--- Available data Enclosed Below ---

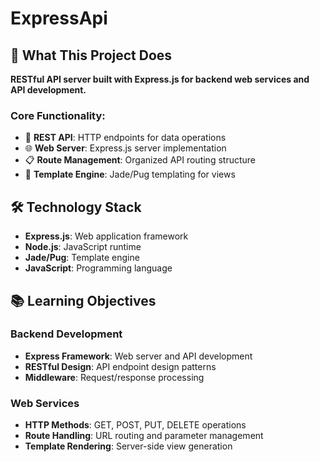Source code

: # ExpressApi

## 🎯 What This Project Does

**RESTful API server built with Express.js for backend web services and API development.**

### Core Functionality:
- 🔗 **REST API**: HTTP endpoints for data operations
- 🌐 **Web Server**: Express.js server implementation
- 📋 **Route Management**: Organized API routing structure
- 🎨 **Template Engine**: Jade/Pug templating for views

## 🛠️ Technology Stack

- **Express.js**: Web application framework
- **Node.js**: JavaScript runtime
- **Jade/Pug**: Template engine
- **JavaScript**: Programming language

## 📚 Learning Objectives

### Backend Development
- **Express Framework**: Web server and API development
- **RESTful Design**: API endpoint design patterns
- **Middleware**: Request/response processing

### Web Services
- **HTTP Methods**: GET, POST, PUT, DELETE operations
- **Route Handling**: URL routing and parameter management
- **Template Rendering**: Server-side view generation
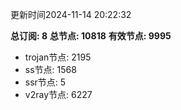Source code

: 更新时间2024-11-14 20:22:32

**总订阅: 8**
**总节点: 10818**
**有效节点: 9995**
- trojan节点: 2195
- ss节点: 1568
- ssr节点: 5
- v2ray节点: 6227
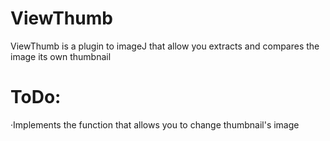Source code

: # ViewThumb
ViewThumb is a plugin to imageJ that allow you extracts and compares the image its own thumbnail

# ToDo:
·Implements the function that allows you to change thumbnail's image

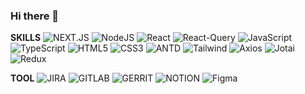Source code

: ### Hi there 💖
**SKILLS**
![NEXT.JS](https://img.shields.io/badge/Next.js-000000?style=flat-square&logo=Next.js&logoColor=white)
![NodeJS](https://img.shields.io/badge/node.js-6DA55F?style=flat-square&logo=node.js&logoColor=white)
![React](https://img.shields.io/badge/react-61DAFB?style=flat-square&logo=react&logoColor=white)
![React-Query](https://img.shields.io/badge/reactquery-FF4154?style=flat-square&logo=reactquery&logoColor=white)
![JavaScript](https://img.shields.io/badge/javascript-F7DF1E?style=flat-square&logo=javascript&logoColor=white)
![TypeScript](https://img.shields.io/badge/TypeScript-007ACC?style=flat-square&logo=typescript&logoColor=white)
![HTML5](https://img.shields.io/badge/html5-%23E34F26.svg?style=flat-square&logo=html5&logoColor=white) 
![CSS3](https://img.shields.io/badge/css3-%231572B6.svg?style=flat-square&logo=css3&logoColor=white)
![ANTD](https://img.shields.io/badge/antdesign-0170FE?style=flat-square&logo=antdesign&logoColor=white)
![Tailwind](https://img.shields.io/badge/TailwindCSS-06B6D4?style=flat-square&logo=TailwindCSS&logoColor=white)
![Axios](https://img.shields.io/badge/axios-5A29E4?style=flat-square&logo=axios&logoColor=white)
![Jotai](https://img.shields.io/badge/Jotai-000000.svg?style=flat-square&logoColor=white)
![Redux](https://img.shields.io/badge/redux-764ABC?style=flat-square&logo=redux&logoColor=white)

**TOOL** 
![JIRA](https://img.shields.io/badge/jira-0052CC?style=flat-square&logo=jirasoftware&logoColor=white)
![GITLAB](https://img.shields.io/badge/gitlab-FC6D26?style=flat-square&logo=gitlab&logoColor=white) 
![GERRIT](https://img.shields.io/badge/gerrit-EEEEEE?style=flat-square&logo=gerrit&logoColor=white)
![NOTION](https://img.shields.io/badge/notion-000000?style=flat-square&logo=notion&logoColor=white) 
![Figma](https://img.shields.io/badge/figma-%23F24E1E.svg?style=flat-square&logo=figma&logoColor=white)



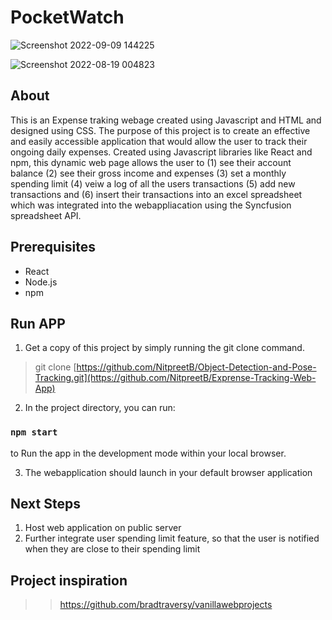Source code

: # PocketWatch

![Screenshot 2022-09-09 144225](https://user-images.githubusercontent.com/65519637/189421769-dfdf3f10-b378-47f4-a807-c69eca754493.jpg)

![Screenshot 2022-08-19 004823](https://user-images.githubusercontent.com/65519637/188968476-555e6ab8-fcde-4e64-b7ad-01adb70f159e.jpg)


## About 

This is an Expense traking webage created using Javascript and HTML and designed using CSS. The purpose of this project is to create an effective and easily accessible 
application that would allow the user to track their ongoing daily expenses. Created using Javascript libraries like React and npm, this dynamic web page allows the user to (1) see their account balance (2) see their gross income and expenses (3) set a monthly spending limit (4) veiw a log of all the users transactions (5) add new transactions and (6) insert their transactions into an excel spreadsheet which was integrated into the webappliacation using the Syncfusion spreadsheet API.

## Prerequisites
- React 
- Node.js 
- npm



## Run APP 


 1. Get a copy of this project by simply running the git clone command.

> git clone [https://github.com/NitpreetB/Object-Detection-and-Pose-Tracking.git](https://github.com/NitpreetB/Exprense-Tracking-Web-App)

2. In the project directory, you can run:

### `npm start`

to Run the app in the development mode within your local browser.

3. The webapplication should launch in your default browser application


## Next Steps

1. Host web application on public server 
2. Further integrate user spending limit feature, so that the user is notified when they are close to their spending limit


## Project inspiration
>> https://github.com/bradtraversy/vanillawebprojects
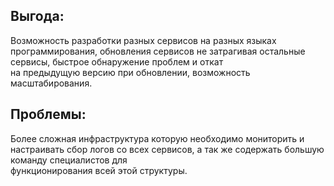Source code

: ## Выгода: ##  
Возможность разработки разных сервисов на разных языках программирования, обновления сервисов не затрагивая остальные сервисы, быстрое обнаружение проблем и откат  
на предыдущую версию при обновлении, возможность масштабирования.  
## Проблемы: ##  
Более сложная инфраструктура которую необходимо мониторить и настраивать сбор логов со всех сервисов, а так же содержать большую команду специалистов для  
функционирования всей этой структуры.  
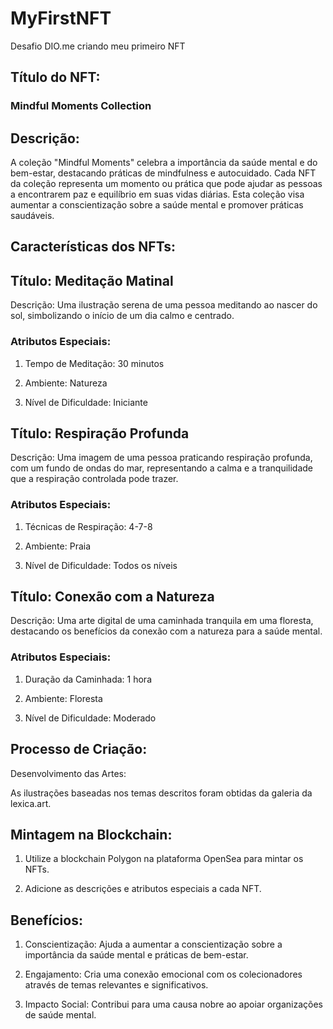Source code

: # MyFirstNFT
Desafio DIO.me criando meu primeiro NFT

## Título do NFT:

### Mindful Moments Collection

## Descrição:

A coleção "Mindful Moments" celebra a importância da saúde mental e do bem-estar, destacando práticas de mindfulness e autocuidado. Cada NFT da coleção representa um momento ou prática que pode ajudar as pessoas a encontrarem paz e equilíbrio em suas vidas diárias. Esta coleção visa aumentar a conscientização sobre a saúde mental e promover práticas saudáveis.

## Características dos NFTs:

## Título: Meditação Matinal

Descrição: Uma ilustração serena de uma pessoa meditando ao nascer do sol, simbolizando o início de um dia calmo e centrado.

### Atributos Especiais:

1. Tempo de Meditação: 30 minutos

2. Ambiente: Natureza

3. Nível de Dificuldade: Iniciante

## Título: Respiração Profunda

Descrição: Uma imagem de uma pessoa praticando respiração profunda, com um fundo de ondas do mar, representando a calma e a tranquilidade que a respiração controlada pode trazer.

### Atributos Especiais:

1. Técnicas de Respiração: 4-7-8

2. Ambiente: Praia

3. Nível de Dificuldade: Todos os níveis

## Título: Conexão com a Natureza

Descrição: Uma arte digital de uma caminhada tranquila em uma floresta, destacando os benefícios da conexão com a natureza para a saúde mental.

### Atributos Especiais:

1. Duração da Caminhada: 1 hora

2. Ambiente: Floresta

3. Nível de Dificuldade: Moderado

## Processo de Criação:

Desenvolvimento das Artes:

As ilustrações baseadas nos temas descritos foram obtidas da galeria da lexica.art.

## Mintagem na Blockchain:

1. Utilize a blockchain Polygon na plataforma OpenSea para mintar os NFTs.

2. Adicione as descrições e atributos especiais a cada NFT.

## Benefícios:

1. Conscientização: Ajuda a aumentar a conscientização sobre a importância da saúde mental e práticas de bem-estar.

2. Engajamento: Cria uma conexão emocional com os colecionadores através de temas relevantes e significativos.

3. Impacto Social: Contribui para uma causa nobre ao apoiar organizações de saúde mental.
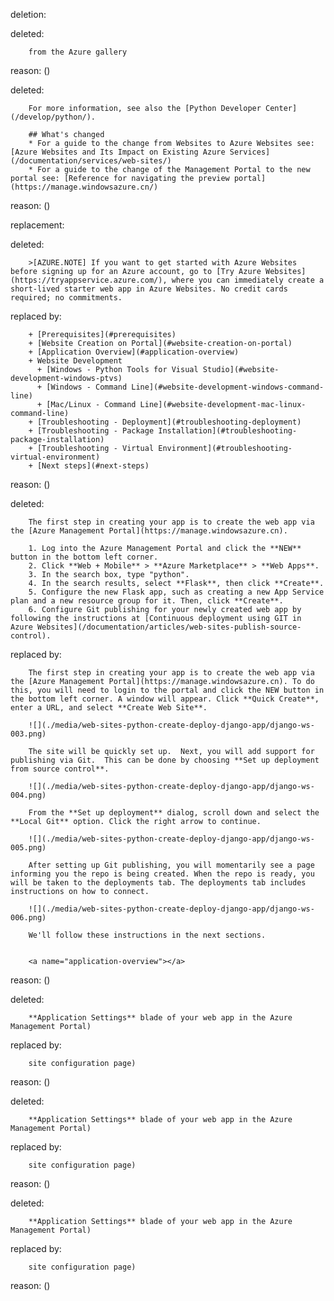 deletion:

deleted:

		from the Azure gallery

reason: ()

deleted:

		For more information, see also the [Python Developer Center](/develop/python/).
		
		## What's changed
		* For a guide to the change from Websites to Azure Websites see: [Azure Websites and Its Impact on Existing Azure Services](/documentation/services/web-sites/)
		* For a guide to the change of the Management Portal to the new portal see: [Reference for navigating the preview portal](https://manage.windowsazure.cn/)

reason: ()

replacement:

deleted:

		>[AZURE.NOTE] If you want to get started with Azure Websites before signing up for an Azure account, go to [Try Azure Websites](https://tryappservice.azure.com/), where you can immediately create a short-lived starter web app in Azure Websites. No credit cards required; no commitments.

replaced by:

		+ [Prerequisites](#prerequisites)
		+ [Website Creation on Portal](#website-creation-on-portal)
		+ [Application Overview](#application-overview)
		+ Website Development
		  + [Windows - Python Tools for Visual Studio](#website-development-windows-ptvs)
		  + [Windows - Command Line](#website-development-windows-command-line)
		  + [Mac/Linux - Command Line](#website-development-mac-linux-command-line)
		+ [Troubleshooting - Deployment](#troubleshooting-deployment)
		+ [Troubleshooting - Package Installation](#troubleshooting-package-installation)
		+ [Troubleshooting - Virtual Environment](#troubleshooting-virtual-environment)
		+ [Next steps](#next-steps)

reason: ()

deleted:

		The first step in creating your app is to create the web app via the [Azure Management Portal](https://manage.windowsazure.cn). 
		
		1. Log into the Azure Management Portal and click the **NEW** button in the bottom left corner. 
		2. Click **Web + Mobile** > **Azure Marketplace** > **Web Apps**.
		3. In the search box, type "python".
		4. In the search results, select **Flask**, then click **Create**.
		5. Configure the new Flask app, such as creating a new App Service plan and a new resource group for it. Then, click **Create**.
		6. Configure Git publishing for your newly created web app by following the instructions at [Continuous deployment using GIT in Azure Websites](/documentation/articles/web-sites-publish-source-control).

replaced by:

		The first step in creating your app is to create the web app via the [Azure Management Portal](https://manage.windowsazure.cn). To do this, you will need to login to the portal and click the NEW button in the bottom left corner. A window will appear. Click **Quick Create**, enter a URL, and select **Create Web Site**.
		
		![](./media/web-sites-python-create-deploy-django-app/django-ws-003.png)
		
		The site will be quickly set up.  Next, you will add support for publishing via Git.  This can be done by choosing **Set up deployment from source control**.
		
		![](./media/web-sites-python-create-deploy-django-app/django-ws-004.png)
		
		From the **Set up deployment** dialog, scroll down and select the **Local Git** option. Click the right arrow to continue.
		
		![](./media/web-sites-python-create-deploy-django-app/django-ws-005.png)
		
		After setting up Git publishing, you will momentarily see a page informing you the repo is being created. When the repo is ready, you will be taken to the deployments tab. The deployments tab includes instructions on how to connect.  
		
		![](./media/web-sites-python-create-deploy-django-app/django-ws-006.png)
		
		We'll follow these instructions in the next sections.
		
		
		<a name="application-overview"></a>

reason: ()

deleted:

		**Application Settings** blade of your web app in the Azure Management Portal)

replaced by:

		site configuration page)

reason: ()

deleted:

		**Application Settings** blade of your web app in the Azure Management Portal)

replaced by:

		site configuration page)

reason: ()

deleted:

		**Application Settings** blade of your web app in the Azure Management Portal)

replaced by:

		site configuration page)

reason: ()

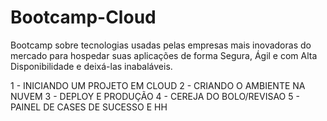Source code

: # Bootcamp-Cloud
Bootcamp sobre tecnologias usadas pelas empresas mais inovadoras do mercado para hospedar suas aplicações de forma Segura, Ágil e com Alta Disponibilidade e deixá-las inabaláveis. 

1 - INICIANDO UM PROJETO EM CLOUD
2 - CRIANDO O AMBIENTE NA NUVEM
3 - DEPLOY E PRODUÇÃO
4 - CEREJA DO BOLO/REVISAO
5 - PAINEL DE CASES DE SUCESSO E HH
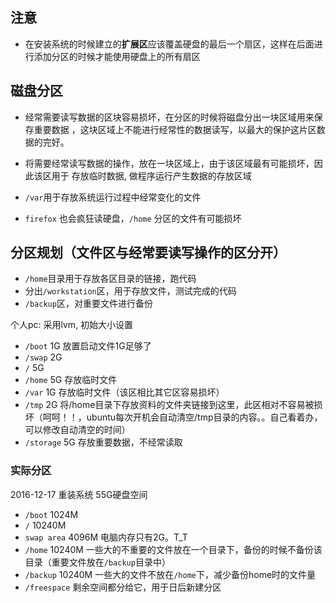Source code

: ## 注意
- 在安装系统的时候建立的**扩展区**应该覆盖硬盘的最后一个扇区，这样在后面进行添加分区的时候才能使用硬盘上的所有扇区

## 磁盘分区
- 经常需要读写数据的区块容易损坏，在分区的时候将磁盘分出一块区域用来保存重要数据
，这块区域上不能进行经常性的数据读写，以最大的保护这片区数据的完好。
- 将需要经常读写数据的操作，放在一块区域上，由于该区域最有可能损坏，因此该区用于
存放临时数据, 做程序运行产生数据的存放区域
  
- `/var`用于存放系统运行过程中经常变化的文件
- `firefox` 也会疯狂读硬盘，`/home` 分区的文件有可能损坏
  
## 分区规划（文件区与经常要读写操作的区分开）
- `/home`目录用于存放各区目录的链接，跑代码
- 分出`/workstation`区，用于存放文件，测试完成的代码
- `/backup`区，对重要文件进行备份

个人pc: 采用lvm, 初始大小设置
- `/boot` 1G 放置启动文件1G足够了
- `/swap` 2G
- `/`  5G  
- `/home` 5G 存放临时文件
- `/var` 1G 存放临时文件（该区相比其它区容易损坏）
- `/tmp` 2G 将/home目录下存放资料的文件夹链接到这里，此区相对不容易被损坏（呵呵！！，ubuntu每次开机会自动清空/tmp目录的内容。。自己看着办，可以修改自动清空的时间）
- `/storage` 5G 存放重要数据，不经常读取


### 实际分区
2016-12-17 重装系统 55G硬盘空间
- `/boot` 1024M
- `/` 10240M 
- `swap area` 4096M 电脑内存只有2G。T_T
- `/home` 10240M 一些大的不重要的文件放在一个目录下，备份的时候不备份该目录（重要文件放在`/backup`目录中） 
- `/backup` 10240M 一些大的文件不放在`/home`下，减少备份home时的文件量
- `/freespace` 剩余空间都分给它，用于日后新建分区
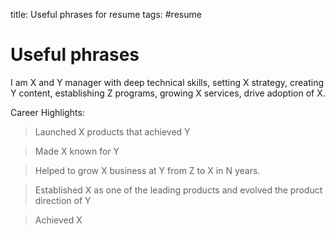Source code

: title: Useful phrases for resume
tags: #resume

Useful phrases
==============

I am X and Y manager with deep technical skills, setting X strategy,
creating Y content, establishing Z programs, growing X services, drive
adoption of X.

Career Highlights:

> Launched X products that achieved Y

> Made X known for Y

> Helped to grow X business at Y from Z to X in N years.

> Established X as one of the leading products and evolved the product
> direction of Y

> Achieved X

--- End of Enclosed Available data ---

### Task statement
Go down the entries above from the line containing "1. Duração da Caminhada: 1 hora" to the line containing "[Troubleshooting - Deployment](#troubleshooting-deployment)" and write out each line exactly, leaving pictures out.

### Solved problem
1. Duração da Caminhada: 1 hora

2. Ambiente: Floresta

3. Nível de Dificuldade: Moderado

## Processo de Criação:

Desenvolvimento das Artes:

As ilustrações baseadas nos temas descritos foram obtidas da galeria da lexica.art.

## Mintagem na Blockchain:

1. Utilize a blockchain Polygon na plataforma OpenSea para mintar os NFTs.

2. Adicione as descrições e atributos especiais a cada NFT.

## Benefícios:

1. Conscientização: Ajuda a aumentar a conscientização sobre a importância da saúde mental e práticas de bem-estar.

2. Engajamento: Cria uma conexão emocional com os colecionadores através de temas relevantes e significativos.

3. Impacto Social: Contribui para uma causa nobre ao apoiar organizações de saúde mental.
 deletion:

deleted:

		from the Azure gallery

reason: ()

deleted:

		For more information, see also the [Python Developer Center](/develop/python/).
		
		## What's changed
		* For a guide to the change from Websites to Azure Websites see: [Azure Websites and Its Impact on Existing Azure Services](/documentation/services/web-sites/)
		* For a guide to the change of the Management Portal to the new portal see: [Reference for navigating the preview portal](https://manage.windowsazure.cn/)

reason: ()

replacement:

deleted:

		>[AZURE.NOTE] If you want to get started with Azure Websites before signing up for an Azure account, go to [Try Azure Websites](https://tryappservice.azure.com/), where you can immediately create a short-lived starter web app in Azure Websites. No credit cards required; no commitments.

replaced by:

		+ [Prerequisites](#prerequisites)
		+ [Website Creation on Portal](#website-creation-on-portal)
		+ [Application Overview](#application-overview)
		+ Website Development
		  + [Windows - Python Tools for Visual Studio](#website-development-windows-ptvs)
		  + [Windows - Command Line](#website-development-windows-command-line)
		  + [Mac/Linux - Command Line](#website-development-mac-linux-command-line)
		+ [Troubleshooting - Deployment](#troubleshooting-deployment)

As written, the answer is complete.